Our time’s not bad. Lumbosacral implants with pump in took 47 minutes.

Part II: L4-5 Fibroregeneration

Like a huge rotisserie, the patient is slowly rotated into the side-lying position as we start the intradiscal part for L4-5. We’ve gone back and forth about grade I degenerative spondylolistheses for years: various combinations of decompression, fusion, and dynamic stabilization. The present fashion is to do a limited decompression (which we’ll do in about an hour) but try to salvage some more lifetime out of the disc through fibrogenesis. As long as the annulus is competent and there’s no endplate edema, if we can restore some viable, intradiscal, collagenous tissue, we can get a stable, asymptomatic level.

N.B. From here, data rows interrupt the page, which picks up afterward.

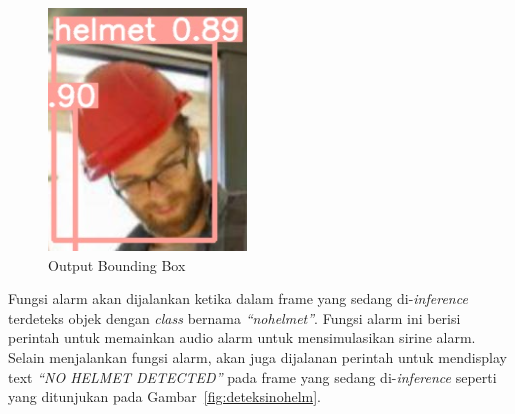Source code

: \begin{figure}[ht]
  \centering
  \includegraphics[scale=1]{gambar/bounding_box.png}
  \caption{Output Bounding Box}
  \label{fig:outputboundingbox}
\end{figure}



\par Fungsi alarm akan dijalankan ketika dalam frame yang sedang di-\emph{inference} terdeteks objek 
dengan \emph{class} bernama \emph{“no\textunderscore helmet”}. Fungsi alarm ini berisi perintah untuk 
memainkan audio alarm untuk mensimulasikan sirine alarm. Selain menjalankan fungsi alarm, akan juga 
dijalanan perintah untuk mendisplay text \emph{“NO HELMET DETECTED”} pada frame yang sedang 
di-\emph{inference} seperti yang ditunjukan pada Gambar~\ref{fig:deteksinohelm}.

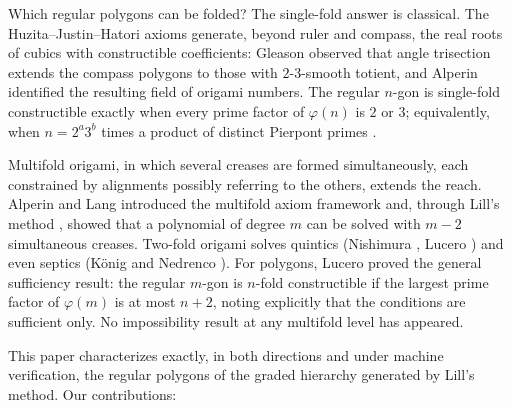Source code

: \documentclass[11pt]{amsart}
\theoremstyle{plain}
\theoremstyle{definition}
\begin{document}
Which regular polygons can be folded? The single-fold answer is classical. The Huzita--Justin--Hatori axioms generate, beyond ruler and compass, the real roots of cubics with constructible coefficients: Gleason \cite{gleason} observed that angle trisection extends the compass polygons to those with $2$-$3$-smooth totient, and Alperin \cite{alperin} identified the resulting field of origami numbers. The regular $n$-gon is single-fold constructible exactly when every prime factor of $\varphi(n)$ is $2$ or $3$; equivalently, when $n = 2^a 3^b$ times a product of distinct Pierpont primes \cite{pierpont}.

Multifold origami, in which several creases are formed simultaneously, each constrained by alignments possibly referring to the others, extends the reach. Alperin and Lang \cite{alperinlang} introduced the multifold axiom framework and, through Lill's method \cite{hull}, showed that a polynomial of degree $m$ can be solved with $m-2$ simultaneous creases. Two-fold origami solves quintics (Nishimura \cite{nishimura}, Lucero \cite{luceroquintic}) and even septics (K\"onig and Nedrenco \cite{koenig}). For polygons, Lucero \cite{lucero} proved the general sufficiency result: the regular $m$-gon is $n$-fold constructible if the largest prime factor of $\varphi(m)$ is at most $n+2$, noting explicitly that the conditions are sufficient only. No impossibility result at any multifold level has appeared.

This paper characterizes exactly, in both directions and under machine verification, the regular polygons of the graded hierarchy generated by Lill's method. Our contributions:
\end{document}
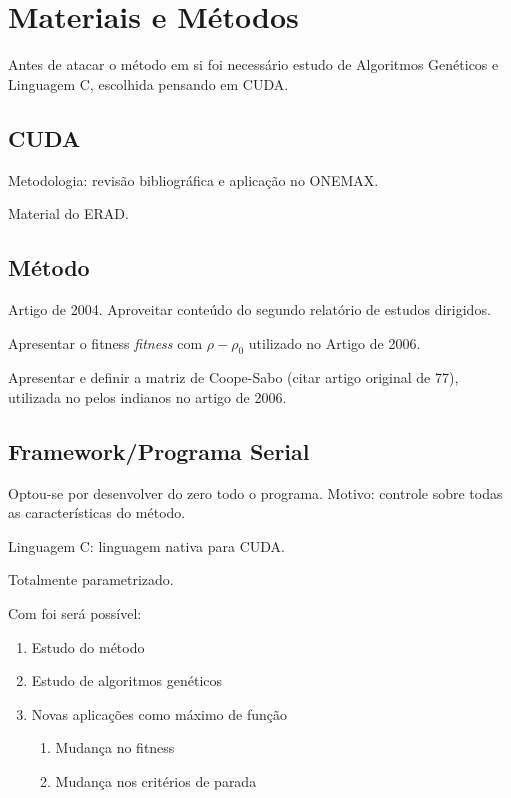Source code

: \chapter{Materiais e Métodos\label{cap:metodologia}}

Antes de atacar o método em si foi necessário estudo de Algoritmos Genéticos e Linguagem C, escolhida pensando em CUDA.

\section{CUDA}

Metodologia: revisão bibliográfica e aplicação no ONEMAX.

Material do ERAD.

\section{Método\label{sec:metodo}}

	Artigo de 2004.	Aproveitar conteúdo do segundo relatório de estudos dirigidos.

	Apresentar o fitness \textit{fitness} com $\rho - \rho_0$ utilizado no Artigo de 2006.

	Apresentar e definir a matriz de Coope-Sabo (citar artigo original de 77), utilizada no pelos indianos no artigo de 2006.
	
\section{Framework/Programa Serial}

	Optou-se por desenvolver do zero todo o programa. Motivo: controle sobre todas as características do método.

	Linguagem C: linguagem nativa para CUDA.

	Totalmente parametrizado. 

	Com foi será possível:

	\begin{enumerate}
		\item Estudo do método 
		\item Estudo de algoritmos genéticos
		\item Novas aplicações como máximo de função
		\begin{enumerate}
			\item Mudança no fitness 
			\item Mudança nos critérios de parada
		\end{enumerate}	
	\end{enumerate}



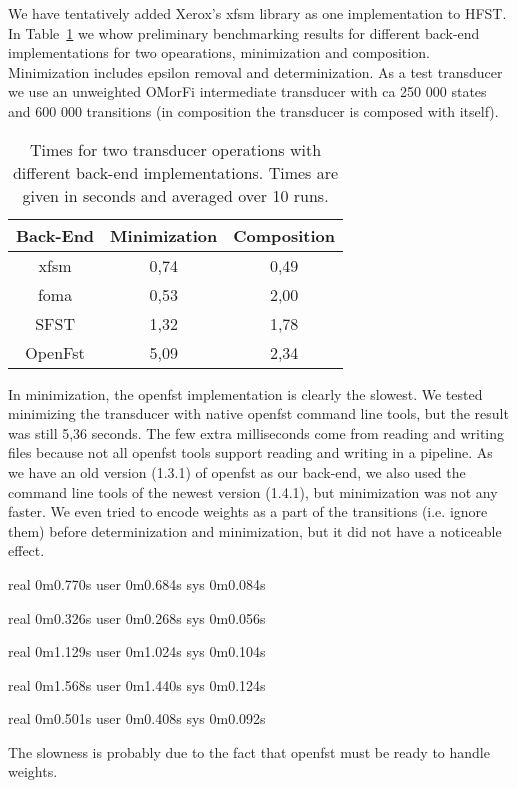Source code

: \documentclass{llncs}
\begin{document}
We have tentatively added Xerox's xfsm library as one implementation to HFST.
In Table~\ref{operationtimes} we whow preliminary benchmarking results for different back-end
implementations for two opearations, minimization and composition. Minimization includes epsilon
removal and determinization.
As a test transducer we use an 
unweighted OMorFi intermediate transducer with ca 250 000 states and 600 000 transitions (in composition
the transducer is composed with itself).

\begin{table}[h!]
  \centering
  \caption{Times for two transducer operations with different back-end implementations.
    Times are given in seconds and averaged over 10 runs.}
  \begin{tabular}{c c c }
    \hline
    Back-End & Minimization & Composition \\ \hline
    xfsm & 0,74 & 0,49 \\
    foma & 0,53 & 2,00 \\
    SFST & 1,32 & 1,78 \\
    OpenFst & 5,09 & 2,34 \\ \hline
  \end{tabular}
  \label{operationtimes}
\end{table}

In minimization, the openfst implementation is clearly the slowest. We tested minimizing
the transducer with native openfst command line tools, but the result was still 5,36 seconds.
The few extra milliseconds come from reading and writing files because not all openfst tools support reading
and writing in a pipeline. As we have an old version (1.3.1) of openfst as our back-end, we also
used the command line tools of the newest version (1.4.1), but minimization was not any faster.
We even tried to encode weights as a part of the transitions (i.e. ignore them) before determinization
and minimization, but it did not have a noticeable effect.

real    0m0.770s
user    0m0.684s
sys     0m0.084s

real    0m0.326s
user    0m0.268s
sys     0m0.056s

real    0m1.129s
user    0m1.024s
sys     0m0.104s

real    0m1.568s
user    0m1.440s
sys     0m0.124s

real    0m0.501s
user    0m0.408s
sys     0m0.092s


The slowness is probably due to the fact that openfst must be ready to handle weights.
\end{document}
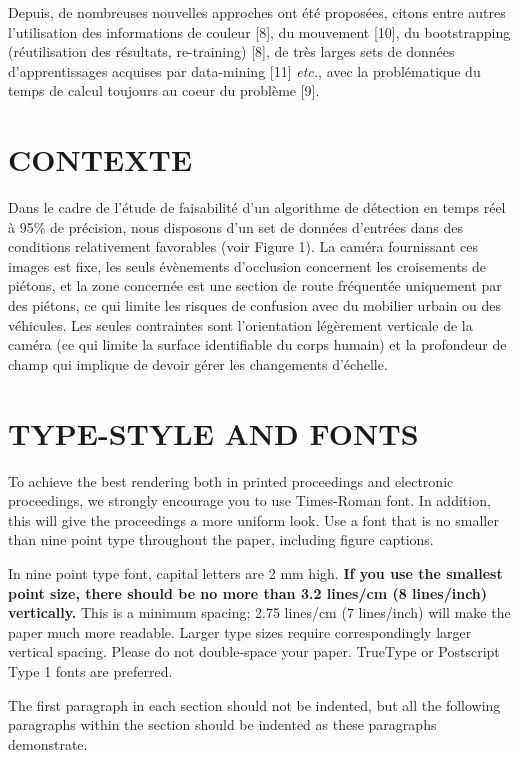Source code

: \documentclass{article}
\begin{document}
	Depuis, de nombreuses nouvelles approches ont été proposées, citons entre autres l'utilisation des informations de couleur [8], du mouvement [10], du bootstrapping (réutilisation des résultats, re-training) [8], de très larges sets de données d'apprentissages acquises par data-mining [11]  \textit{etc.}, avec la problématique du temps de calcul toujours au coeur du problème [9].


\section{CONTEXTE}
\label{sec:pagestyle}

	Dans le cadre de l'étude de faisabilité d'un algorithme de détection en temps réel à 95\% de précision, nous disposons d'un set de données d'entrées dans des conditions relativement favorables (voir Figure 1). La caméra fournissant ces images est fixe, les seuls évènements d'occlusion concernent les croisements de piétons, et la zone concernée est une section de route fréquentée uniquement par des piétons, ce qui limite les risques de confusion avec du mobilier urbain ou des véhicules. Les seules contraintes sont l'orientation légèrement verticale de la caméra (ce qui limite la surface identifiable du corps humain) et la profondeur de champ qui implique de devoir gérer les changements d'échelle.

\section{TYPE-STYLE AND FONTS}
\label{sec:typestyle}

To achieve the best rendering both in printed proceedings and electronic proceedings, we
strongly encourage you to use Times-Roman font.  In addition, this will give
the proceedings a more uniform look.  Use a font that is no smaller than nine
point type throughout the paper, including figure captions.

In nine point type font, capital letters are 2 mm high.  {\bf If you use the
smallest point size, there should be no more than 3.2 lines/cm (8 lines/inch)
vertically.}  This is a minimum spacing; 2.75 lines/cm (7 lines/inch) will make
the paper much more readable.  Larger type sizes require correspondingly larger
vertical spacing.  Please do not double-space your paper.  TrueType or
Postscript Type 1 fonts are preferred.

The first paragraph in each section should not be indented, but all the
following paragraphs within the section should be indented as these paragraphs
demonstrate.
\end{document}
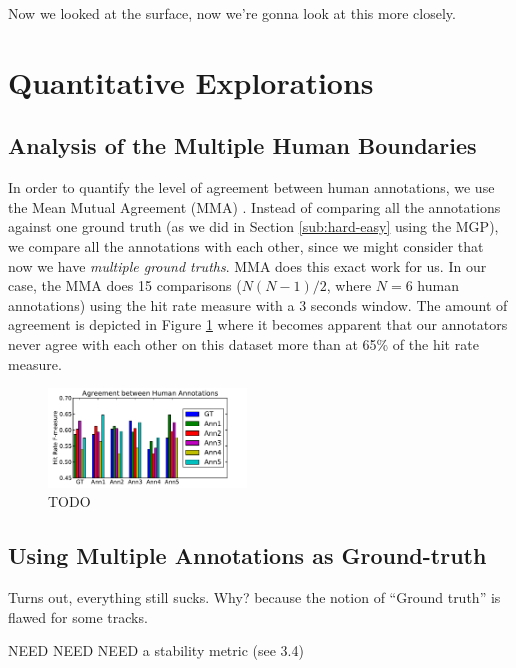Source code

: \documentclass{article}
\begin{document}
Now we looked at the surface, now we're gonna look at this more closely.


\section{Quantitative Explorations}

\subsection{Analysis of the Multiple Human Boundaries}

In order to quantify the level of agreement between human annotations, we use the Mean Mutual Agreement (MMA) \cite{Holzapfel2012}.
Instead of comparing all the annotations against one ground truth (as we did in Section \ref{sub:hard-easy} using the MGP), we compare all the annotations with each other, since we might consider that now we have \textit{multiple ground truths}.
MMA does this exact work for us.
In our case, the MMA does 15 comparisons ($N(N-1)/2$, where $N=6$ human annotations) using the hit rate measure with a 3 seconds window.
The amount of agreement is depicted in Figure \ref{fig:human-agreement} where it becomes apparent that our annotators never agree with each other on this dataset more than at 65\% of the hit rate measure.

\begin{figure}
  \centering
  \includegraphics[width=0.47\textwidth]{plots/human-agreement.pdf}
  \caption{TODO}
  \label{fig:human-agreement}
\end{figure}%


\subsection{Using Multiple Annotations as Ground-truth}

Turns out, everything still sucks. Why? because the notion of “Ground truth” is flawed for some tracks.

NEED NEED NEED a stability metric (see 3.4)
\end{document}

Brad puts the guided, endoscopic dissecting portal on the robotic arm, while the resident does the optical/EM correlation to let us track L4 and L5. Obviously, with the manipulation at L5-S1 and the change in patient position, the vertebrae have moved from their original position. First the image of L5 pops up on my console, then L4 as each segment is reregistered. I draw the trajectory to the disc space from the entry point on the left flank. It’s a tough job, but somebody has to do it.

The lights flash as the robotic arm moves to the plan I just supplied and uses the laser to point to where the lateral incision should be made. The resident dutifully makes a small incision on the red spot. Exactly on cue, as the #2 arm moves out, the #1 arm brings the portal into position. I enjoy this portion as the endoscopic view pops up on my console screen. I’m looking through the tip of the portal as it enters the subcutaneous tissue. This is where I feel like I’m operating again, but instead of spreading and cutting, I use portal functions to get through the tissue. In the subcutaneous fat, simple x- and y-axis oscillations usually get me down to the oblique muscles, as I see the pale yellow fat push out of the way and the view changes to a brown-maroon.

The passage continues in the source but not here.